- _EXERCISE MATERIAL_:
========================================================================

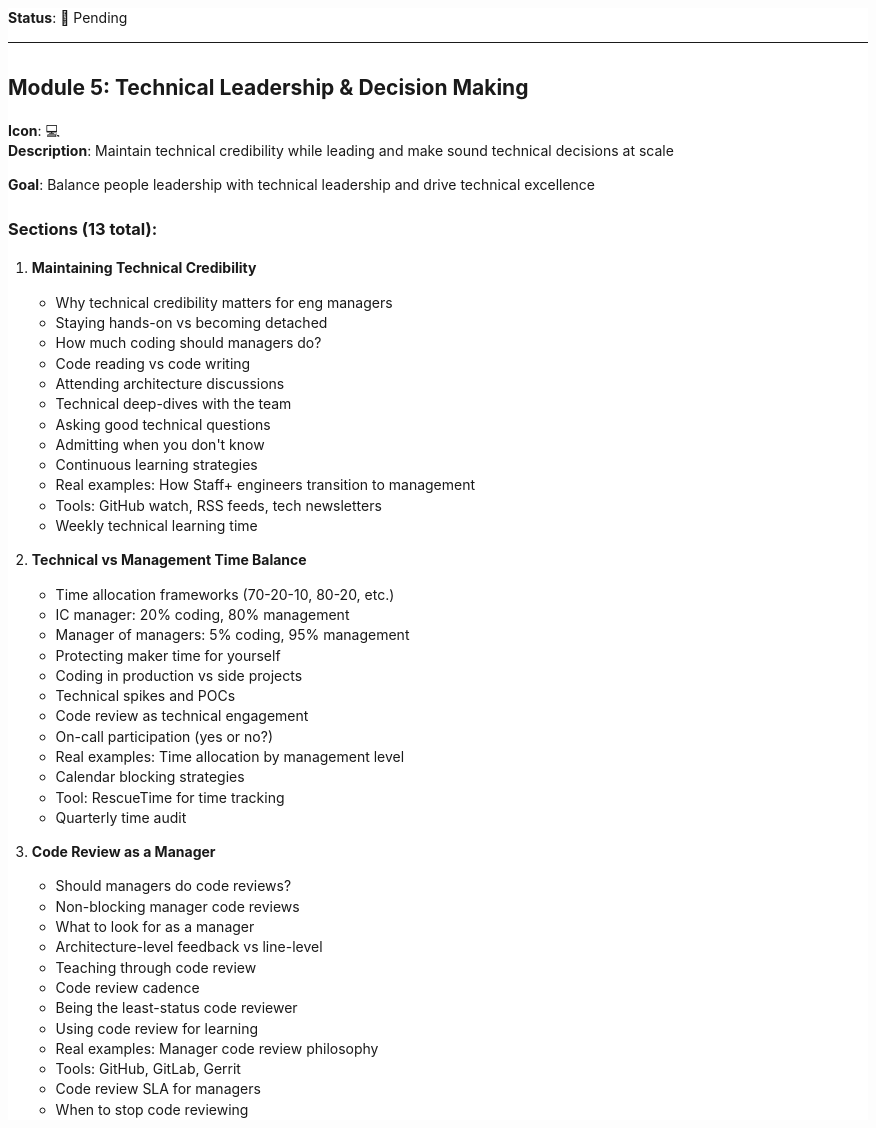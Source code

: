 **Status**: 🔲 Pending

---

## Module 5: Technical Leadership & Decision Making

**Icon**: 💻  
**Description**: Maintain technical credibility while leading and make sound technical decisions at scale

**Goal**: Balance people leadership with technical leadership and drive technical excellence

### Sections (13 total):

1. **Maintaining Technical Credibility**
   - Why technical credibility matters for eng managers
   - Staying hands-on vs becoming detached
   - How much coding should managers do?
   - Code reading vs code writing
   - Attending architecture discussions
   - Technical deep-dives with the team
   - Asking good technical questions
   - Admitting when you don't know
   - Continuous learning strategies
   - Real examples: How Staff+ engineers transition to management
   - Tools: GitHub watch, RSS feeds, tech newsletters
   - Weekly technical learning time

2. **Technical vs Management Time Balance**
   - Time allocation frameworks (70-20-10, 80-20, etc.)
   - IC manager: 20% coding, 80% management
   - Manager of managers: 5% coding, 95% management
   - Protecting maker time for yourself
   - Coding in production vs side projects
   - Technical spikes and POCs
   - Code review as technical engagement
   - On-call participation (yes or no?)
   - Real examples: Time allocation by management level
   - Calendar blocking strategies
   - Tool: RescueTime for time tracking
   - Quarterly time audit

3. **Code Review as a Manager**
   - Should managers do code reviews?
   - Non-blocking manager code reviews
   - What to look for as a manager
   - Architecture-level feedback vs line-level
   - Teaching through code review
   - Code review cadence
   - Being the least-status code reviewer
   - Using code review for learning
   - Real examples: Manager code review philosophy
   - Tools: GitHub, GitLab, Gerrit
   - Code review SLA for managers
   - When to stop code reviewing
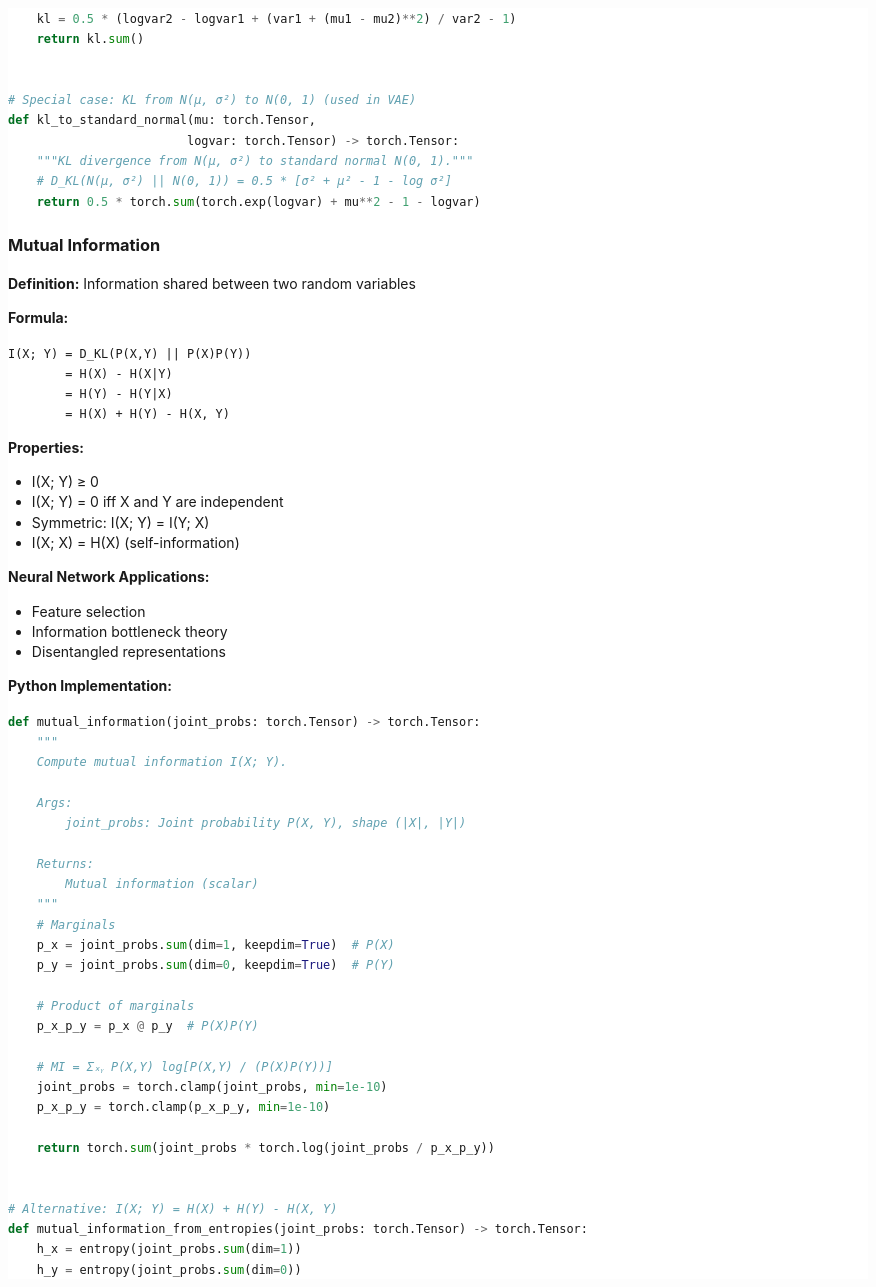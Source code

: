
 ```python
    kl = 0.5 * (logvar2 - logvar1 + (var1 + (mu1 - mu2)**2) / var2 - 1)
    return kl.sum()


# Special case: KL from N(μ, σ²) to N(0, 1) (used in VAE)
def kl_to_standard_normal(mu: torch.Tensor,
                         logvar: torch.Tensor) -> torch.Tensor:
    """KL divergence from N(μ, σ²) to standard normal N(0, 1)."""
    # D_KL(N(μ, σ²) || N(0, 1)) = 0.5 * [σ² + μ² - 1 - log σ²]
    return 0.5 * torch.sum(torch.exp(logvar) + mu**2 - 1 - logvar)
```

### Mutual Information

**Definition:** Information shared between two random variables

**Formula:**
```
I(X; Y) = D_KL(P(X,Y) || P(X)P(Y))
        = H(X) - H(X|Y)
        = H(Y) - H(Y|X)
        = H(X) + H(Y) - H(X, Y)
```

**Properties:**
- I(X; Y) ≥ 0
- I(X; Y) = 0 iff X and Y are independent
- Symmetric: I(X; Y) = I(Y; X)
- I(X; X) = H(X) (self-information)

**Neural Network Applications:**
- Feature selection
- Information bottleneck theory
- Disentangled representations

**Python Implementation:**

```python
def mutual_information(joint_probs: torch.Tensor) -> torch.Tensor:
    """
    Compute mutual information I(X; Y).

    Args:
        joint_probs: Joint probability P(X, Y), shape (|X|, |Y|)

    Returns:
        Mutual information (scalar)
    """
    # Marginals
    p_x = joint_probs.sum(dim=1, keepdim=True)  # P(X)
    p_y = joint_probs.sum(dim=0, keepdim=True)  # P(Y)

    # Product of marginals
    p_x_p_y = p_x @ p_y  # P(X)P(Y)

    # MI = Σₓᵧ P(X,Y) log[P(X,Y) / (P(X)P(Y))]
    joint_probs = torch.clamp(joint_probs, min=1e-10)
    p_x_p_y = torch.clamp(p_x_p_y, min=1e-10)

    return torch.sum(joint_probs * torch.log(joint_probs / p_x_p_y))


# Alternative: I(X; Y) = H(X) + H(Y) - H(X, Y)
def mutual_information_from_entropies(joint_probs: torch.Tensor) -> torch.Tensor:
    h_x = entropy(joint_probs.sum(dim=1))
    h_y = entropy(joint_probs.sum(dim=0))
```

========================================================================

- _PROBLEM DESCRIPTION_:
Return every entry above exactly as written, with no pictures included.

- _EXERCISE OUTPUT_:
Source code

: **Status**: 🔲 Pending

---

## Module 5: Technical Leadership & Decision Making

**Icon**: 💻  
**Description**: Maintain technical credibility while leading and make sound technical decisions at scale

**Goal**: Balance people leadership with technical leadership and drive technical excellence

### Sections (13 total):

1. **Maintaining Technical Credibility**
   - Why technical credibility matters for eng managers
   - Staying hands-on vs becoming detached
   - How much coding should managers do?
   - Code reading vs code writing
   - Attending architecture discussions
   - Technical deep-dives with the team
   - Asking good technical questions
   - Admitting when you don't know
   - Continuous learning strategies
   - Real examples: How Staff+ engineers transition to management
   - Tools: GitHub watch, RSS feeds, tech newsletters
   - Weekly technical learning time

2. **Technical vs Management Time Balance**
   - Time allocation frameworks (70-20-10, 80-20, etc.)
   - IC manager: 20% coding, 80% management
   - Manager of managers: 5% coding, 95% management
   - Protecting maker time for yourself
   - Coding in production vs side projects
   - Technical spikes and POCs
   - Code review as technical engagement
   - On-call participation (yes or no?)
   - Real examples: Time allocation by management level
   - Calendar blocking strategies
   - Tool: RescueTime for time tracking
   - Quarterly time audit

3. **Code Review as a Manager**
   - Should managers do code reviews?
   - Non-blocking manager code reviews
   - What to look for as a manager
   - Architecture-level feedback vs line-level
   - Teaching through code review
   - Code review cadence
   - Being the least-status code reviewer
   - Using code review for learning
   - Real examples: Manager code review philosophy
   - Tools: GitHub, GitLab, Gerrit
   - Code review SLA for managers
   - When to stop code reviewing
Source code

:
 ```python
    kl = 0.5 * (logvar2 - logvar1 + (var1 + (mu1 - mu2)**2) / var2 - 1)
    return kl.sum()


# Special case: KL from N(μ, σ²) to N(0, 1) (used in VAE)
def kl_to_standard_normal(mu: torch.Tensor,
                         logvar: torch.Tensor) -> torch.Tensor:
    """KL divergence from N(μ, σ²) to standard normal N(0, 1)."""
    # D_KL(N(μ, σ²) || N(0, 1)) = 0.5 * [σ² + μ² - 1 - log σ²]
    return 0.5 * torch.sum(torch.exp(logvar) + mu**2 - 1 - logvar)
```

### Mutual Information

**Definition:** Information shared between two random variables

**Formula:**
```
I(X; Y) = D_KL(P(X,Y) || P(X)P(Y))
        = H(X) - H(X|Y)
        = H(Y) - H(Y|X)
        = H(X) + H(Y) - H(X, Y)
```

**Properties:**
- I(X; Y) ≥ 0
- I(X; Y) = 0 iff X and Y are independent
- Symmetric: I(X; Y) = I(Y; X)
- I(X; X) = H(X) (self-information)

**Neural Network Applications:**
- Feature selection
- Information bottleneck theory
- Disentangled representations

**Python Implementation:**

```python
def mutual_information(joint_probs: torch.Tensor) -> torch.Tensor:
    """
    Compute mutual information I(X; Y).

    Args:
        joint_probs: Joint probability P(X, Y), shape (|X|, |Y|)

    Returns:
        Mutual information (scalar)
    """
    # Marginals
    p_x = joint_probs.sum(dim=1, keepdim=True)  # P(X)
    p_y = joint_probs.sum(dim=0, keepdim=True)  # P(Y)

    # Product of marginals
    p_x_p_y = p_x @ p_y  # P(X)P(Y)

    # MI = Σₓᵧ P(X,Y) log[P(X,Y) / (P(X)P(Y))]
    joint_probs = torch.clamp(joint_probs, min=1e-10)
    p_x_p_y = torch.clamp(p_x_p_y, min=1e-10)

    return torch.sum(joint_probs * torch.log(joint_probs / p_x_p_y))


# Alternative: I(X; Y) = H(X) + H(Y) - H(X, Y)
def mutual_information_from_entropies(joint_probs: torch.Tensor) -> torch.Tensor:
    h_x = entropy(joint_probs.sum(dim=1))
    h_y = entropy(joint_probs.sum(dim=0))
```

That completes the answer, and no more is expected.